Washington, D.C. 20549

 

Re: Anworth Mortgage Asset Corporation
     Preliminary Proxy Statement on Schedule 14A
     Filed Mach 16, 2011
     File No. 000-13709

Dear Mr. McTiernan:

We have reviewed your comment to the above-referenced filing, dated March 23, 2011. In response, we have the following comments.

Proposal No. 2: The Externalization Proposal, page 14

Background Information, page 16

 

1. Please expand your background information disclosure to disclose that the REIT paid $3.2 million shares to Mr. Lloyd McAdams and Ms. Baines in connection with the internalization transaction. Please also disclose whether Mr. Lloyd McAdams, Ms. Baines, Mr. Joseph McAdams or Mr. Brown will pay the REIT any consideration in connection with the externalization transaction. In addition, please disclose the specific changes in your business or market conditions between 2002 and today that led to the board to reverse its decision to be internally managed.

We have amended the proxy statement on page 17 to disclose (a) that the REIT paid $3.2 million in shares to Mr. Lloyd McAdams and Ms. Baines in connection with the internalization transaction, (b) that Mr. Lloyd McAdams, Ms. Baines, Mr. Joseph McAdams or Mr. Brown will not pay the REIT any consideration in connection with the externalization transaction, and (c) the specific changes in the market conditions between 2002 and today that led the board to reverse its decision to be internally managed.

 

2. We note your disclosure regarding the relative cost to the company of being internally managed versus externally managed. Please provide a table showing the difference between historical G&A expenses for the last three years and the pro forma management fees and reimbursements that would have been paid assuming the proposed management agreement was in effect.

We revised the proxy statement on page 17 to include a table showing the difference between historical G&A expenses for the last three years and the pro forma management fees and reimbursements that would have been paid assuming the proposed management agreement was in effect.

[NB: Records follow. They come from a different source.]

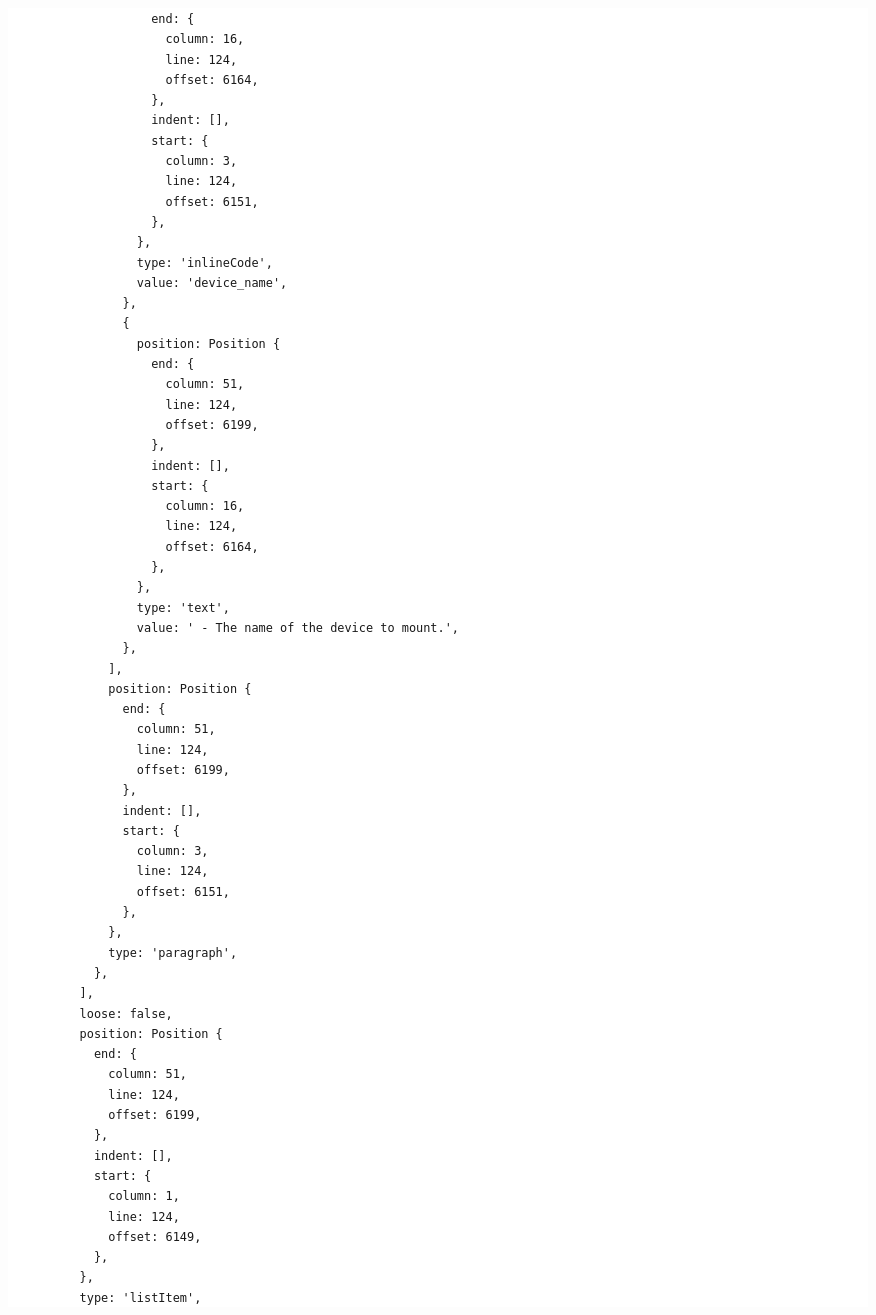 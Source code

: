                         end: {
                          column: 16,
                          line: 124,
                          offset: 6164,
                        },
                        indent: [],
                        start: {
                          column: 3,
                          line: 124,
                          offset: 6151,
                        },
                      },
                      type: 'inlineCode',
                      value: 'device_name',
                    },
                    {
                      position: Position {
                        end: {
                          column: 51,
                          line: 124,
                          offset: 6199,
                        },
                        indent: [],
                        start: {
                          column: 16,
                          line: 124,
                          offset: 6164,
                        },
                      },
                      type: 'text',
                      value: ' - The name of the device to mount.',
                    },
                  ],
                  position: Position {
                    end: {
                      column: 51,
                      line: 124,
                      offset: 6199,
                    },
                    indent: [],
                    start: {
                      column: 3,
                      line: 124,
                      offset: 6151,
                    },
                  },
                  type: 'paragraph',
                },
              ],
              loose: false,
              position: Position {
                end: {
                  column: 51,
                  line: 124,
                  offset: 6199,
                },
                indent: [],
                start: {
                  column: 1,
                  line: 124,
                  offset: 6149,
                },
              },
              type: 'listItem',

We acknowledge that (a) the company is responsible for the adequacy and accuracy of the disclosure in the filings, (b) staff comments or changes to disclosure in response to staff comments in the filings reviewed by the staff do not foreclose the Commission from taking any action with respect to the filing, and (c) the company may not assert staff comments as a defense in any proceeding initiated by the Commission or any person tinder the federal securities laws of the United States.


Michael McTiernan

U. S. Securities and Exchange Commission

March 24, 2011

Page 2

We thank you for your consideration of this matter. In the meantime, please do not hesitate to contact our corporate counsel, Mr. Mark Kelson at 310-586-3856, if you have any questions concerning this matter or require additional information.

Best regards,

/s/ Joseph Lloyd McAdams

Joseph Lloyd McAdams

Chairman and Chief Executive Officer of

Anworth Mortgage Asset Corporation

 

DRAFT


the judgments of individual directors may have been influenced to a greater or lesser degree by their individual views with respect to different factors.

In considering the recommendation of our board of directors with respect to the Externalization Proposal, our stockholders should also consider that some of our non-independent directors and officers own interests in, and are directors and officers of, the Manager and its affiliates, and may be subject to other conflicts of interest, and may therefore have interests in the Manager that are different than, or in addition to, the interests of our stockholders who have no interest in the Manager. None of our independent directors are affiliated with the Manager or any of its affiliates.

In order to attempt to ensure that these interests would not result in any actual or perceived conflicts with the duties of our independent directors, our board of directors deliberated regarding the Externalization Proposal in executive session without the participation of board members who are also members of management and who have interests in the Externalization Proposal.

The Manager

If the Externalization Proposal is approved, our officers and employees will become employees of the Manager who will conduct our day-to-day operations through the authority delegated to it under the Management Agreement and pursuant to the policies established by our board of directors. Lloyd McAdams, our Chairman and Chief Executive Officer, will manage the Manager.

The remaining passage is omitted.